Records excerpted from a collection:

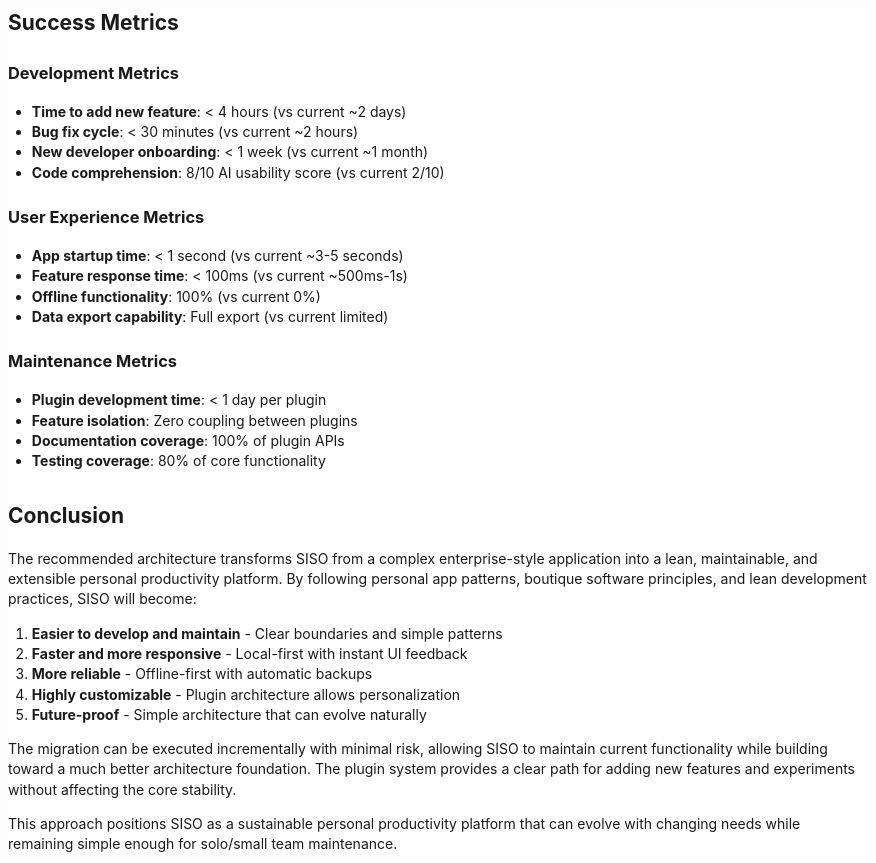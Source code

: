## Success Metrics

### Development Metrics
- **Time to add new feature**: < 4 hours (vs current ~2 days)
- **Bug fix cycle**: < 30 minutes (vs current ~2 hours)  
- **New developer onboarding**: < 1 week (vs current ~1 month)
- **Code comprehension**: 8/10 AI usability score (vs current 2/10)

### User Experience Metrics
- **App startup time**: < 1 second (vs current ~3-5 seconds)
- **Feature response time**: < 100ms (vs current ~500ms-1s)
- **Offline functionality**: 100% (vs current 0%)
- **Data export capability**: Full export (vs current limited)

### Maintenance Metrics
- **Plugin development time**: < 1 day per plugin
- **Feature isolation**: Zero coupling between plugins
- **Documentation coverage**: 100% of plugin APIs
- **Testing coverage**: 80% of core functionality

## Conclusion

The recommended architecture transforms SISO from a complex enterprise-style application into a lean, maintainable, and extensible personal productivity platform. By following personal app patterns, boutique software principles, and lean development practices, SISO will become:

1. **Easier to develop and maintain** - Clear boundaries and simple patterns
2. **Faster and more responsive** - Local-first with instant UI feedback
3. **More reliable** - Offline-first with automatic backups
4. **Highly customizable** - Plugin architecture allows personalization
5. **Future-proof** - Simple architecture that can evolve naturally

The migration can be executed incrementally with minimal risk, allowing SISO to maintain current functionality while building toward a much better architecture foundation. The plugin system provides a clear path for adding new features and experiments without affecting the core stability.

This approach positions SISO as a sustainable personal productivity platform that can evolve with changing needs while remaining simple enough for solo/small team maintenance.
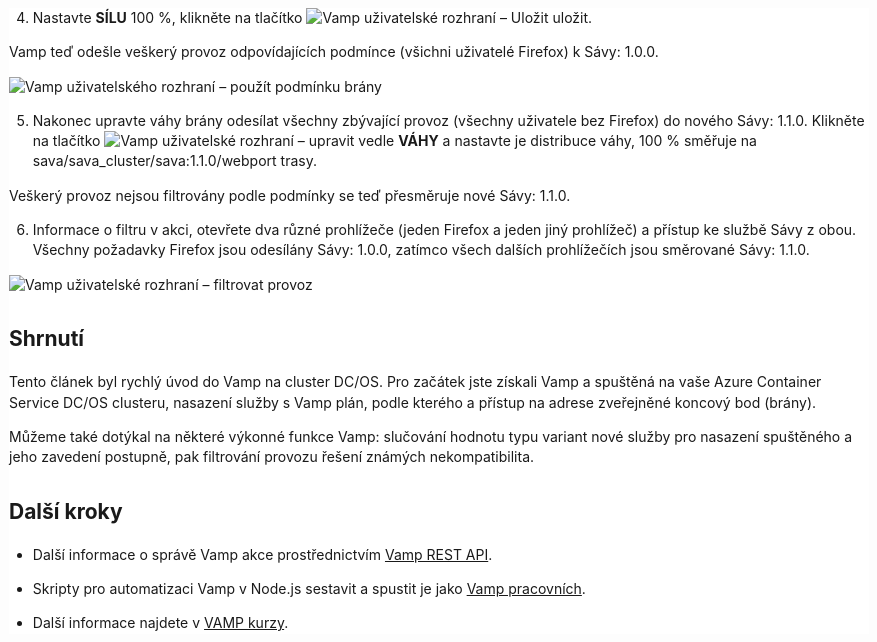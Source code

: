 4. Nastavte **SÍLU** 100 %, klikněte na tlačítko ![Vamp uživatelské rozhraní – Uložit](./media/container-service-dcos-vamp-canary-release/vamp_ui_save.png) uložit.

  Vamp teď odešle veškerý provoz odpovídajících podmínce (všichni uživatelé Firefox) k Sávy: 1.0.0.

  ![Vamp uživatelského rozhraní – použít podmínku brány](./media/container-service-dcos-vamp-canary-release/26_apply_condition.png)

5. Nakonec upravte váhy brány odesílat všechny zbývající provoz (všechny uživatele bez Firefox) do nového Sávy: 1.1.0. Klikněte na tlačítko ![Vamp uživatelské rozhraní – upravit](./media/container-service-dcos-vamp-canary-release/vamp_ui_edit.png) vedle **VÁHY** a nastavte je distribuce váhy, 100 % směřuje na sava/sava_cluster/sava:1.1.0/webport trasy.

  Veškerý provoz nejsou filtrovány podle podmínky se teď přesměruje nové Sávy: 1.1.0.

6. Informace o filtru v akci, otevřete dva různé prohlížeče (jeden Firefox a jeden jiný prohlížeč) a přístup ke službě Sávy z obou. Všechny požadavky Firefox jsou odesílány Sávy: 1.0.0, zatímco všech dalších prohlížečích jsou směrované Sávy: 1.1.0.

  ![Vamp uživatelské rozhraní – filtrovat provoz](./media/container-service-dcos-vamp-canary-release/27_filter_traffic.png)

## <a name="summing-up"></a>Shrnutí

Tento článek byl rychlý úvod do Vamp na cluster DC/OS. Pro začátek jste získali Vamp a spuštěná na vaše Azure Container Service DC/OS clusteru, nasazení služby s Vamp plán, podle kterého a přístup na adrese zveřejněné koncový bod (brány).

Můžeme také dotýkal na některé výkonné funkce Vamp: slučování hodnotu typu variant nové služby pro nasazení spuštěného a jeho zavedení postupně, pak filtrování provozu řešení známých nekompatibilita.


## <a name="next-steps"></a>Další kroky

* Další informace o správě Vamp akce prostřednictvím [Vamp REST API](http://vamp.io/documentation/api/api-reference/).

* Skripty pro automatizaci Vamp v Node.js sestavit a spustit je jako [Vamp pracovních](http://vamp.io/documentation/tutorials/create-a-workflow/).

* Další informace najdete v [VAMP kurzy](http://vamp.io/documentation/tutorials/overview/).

* * *

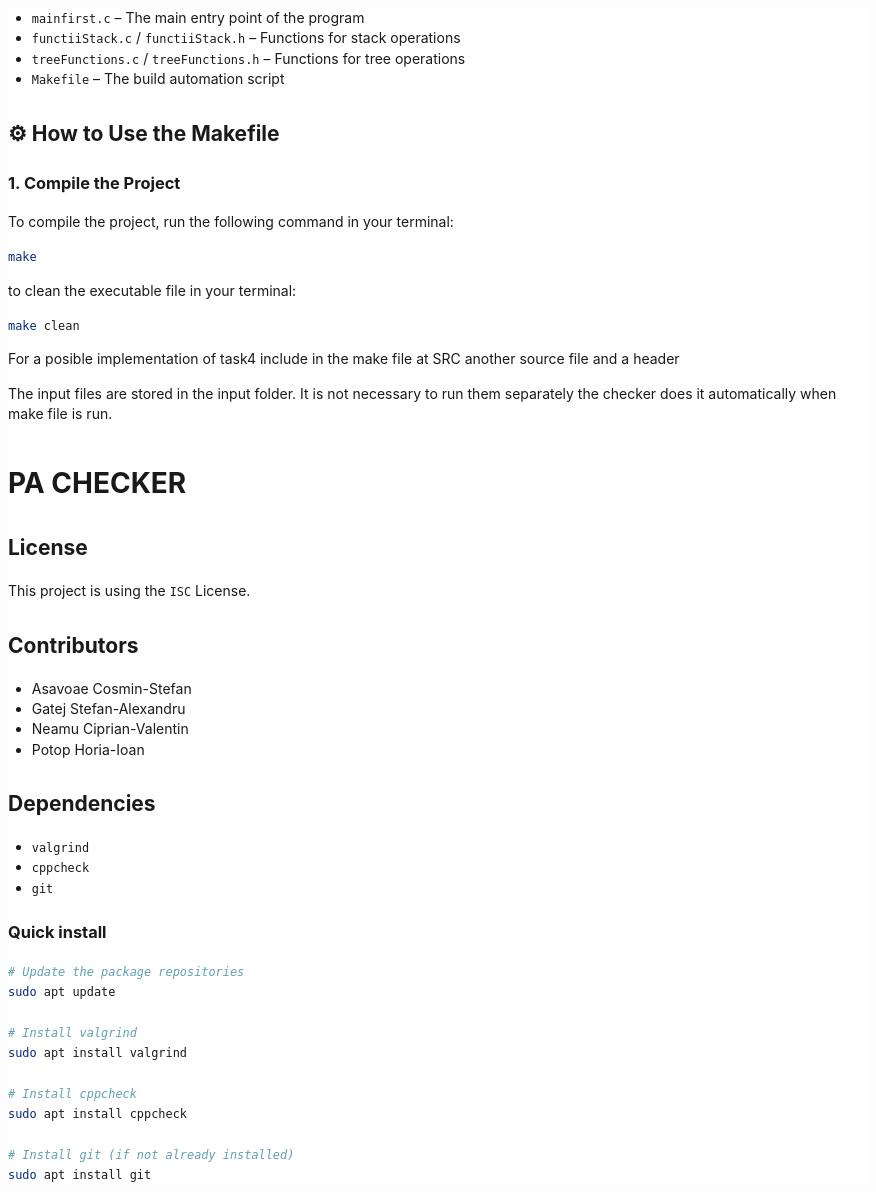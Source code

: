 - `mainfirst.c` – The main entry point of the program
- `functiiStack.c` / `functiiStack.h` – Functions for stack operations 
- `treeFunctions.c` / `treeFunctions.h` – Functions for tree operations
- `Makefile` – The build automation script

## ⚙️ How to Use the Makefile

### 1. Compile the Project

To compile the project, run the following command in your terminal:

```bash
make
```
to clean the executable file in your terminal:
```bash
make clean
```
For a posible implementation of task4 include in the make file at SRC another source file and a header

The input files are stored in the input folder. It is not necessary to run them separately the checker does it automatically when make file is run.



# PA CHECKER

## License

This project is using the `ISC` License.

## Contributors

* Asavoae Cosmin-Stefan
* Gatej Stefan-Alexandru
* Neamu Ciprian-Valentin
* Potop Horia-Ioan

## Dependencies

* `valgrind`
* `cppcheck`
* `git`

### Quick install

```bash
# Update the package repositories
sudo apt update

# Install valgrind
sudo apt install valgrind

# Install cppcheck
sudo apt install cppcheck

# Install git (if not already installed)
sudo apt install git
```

--

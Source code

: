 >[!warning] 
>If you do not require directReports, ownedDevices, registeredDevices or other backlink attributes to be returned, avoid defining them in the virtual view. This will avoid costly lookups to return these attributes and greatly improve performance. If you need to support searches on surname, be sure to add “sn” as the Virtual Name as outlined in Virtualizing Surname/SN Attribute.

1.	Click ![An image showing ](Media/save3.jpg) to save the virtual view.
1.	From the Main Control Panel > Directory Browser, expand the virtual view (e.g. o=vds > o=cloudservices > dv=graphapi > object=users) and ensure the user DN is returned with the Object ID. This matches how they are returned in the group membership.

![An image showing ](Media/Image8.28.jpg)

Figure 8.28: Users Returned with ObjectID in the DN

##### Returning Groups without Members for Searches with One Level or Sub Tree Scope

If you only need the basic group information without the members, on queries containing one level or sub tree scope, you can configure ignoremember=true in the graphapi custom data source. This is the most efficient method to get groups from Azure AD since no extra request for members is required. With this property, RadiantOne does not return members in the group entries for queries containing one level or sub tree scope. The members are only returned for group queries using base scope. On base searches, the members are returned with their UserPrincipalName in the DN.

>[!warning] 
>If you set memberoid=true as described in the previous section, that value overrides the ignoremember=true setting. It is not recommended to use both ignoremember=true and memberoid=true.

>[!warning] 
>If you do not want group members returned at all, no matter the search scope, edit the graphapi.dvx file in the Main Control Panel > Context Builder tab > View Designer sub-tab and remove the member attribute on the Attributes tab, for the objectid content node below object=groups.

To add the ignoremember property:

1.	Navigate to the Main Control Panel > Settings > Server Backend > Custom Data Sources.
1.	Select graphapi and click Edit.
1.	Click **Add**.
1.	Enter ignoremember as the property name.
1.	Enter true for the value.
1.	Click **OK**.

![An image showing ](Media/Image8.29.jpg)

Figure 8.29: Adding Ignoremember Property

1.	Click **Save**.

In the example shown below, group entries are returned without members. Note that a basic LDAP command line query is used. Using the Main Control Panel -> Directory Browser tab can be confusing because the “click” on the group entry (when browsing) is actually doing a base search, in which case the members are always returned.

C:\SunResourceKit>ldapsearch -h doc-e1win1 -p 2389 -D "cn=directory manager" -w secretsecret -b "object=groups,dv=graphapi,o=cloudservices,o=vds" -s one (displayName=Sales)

→ Task objective: Your response should contain each line of the entries above that holds the string "platform".

→ Exercise output:
The recommended architecture transforms SISO from a complex enterprise-style application into a lean, maintainable, and extensible personal productivity platform. By following personal app patterns, boutique software principles, and lean development practices, SISO will become:
This approach positions SISO as a sustainable personal productivity platform that can evolve with changing needs while remaining simple enough for solo/small team maintenance.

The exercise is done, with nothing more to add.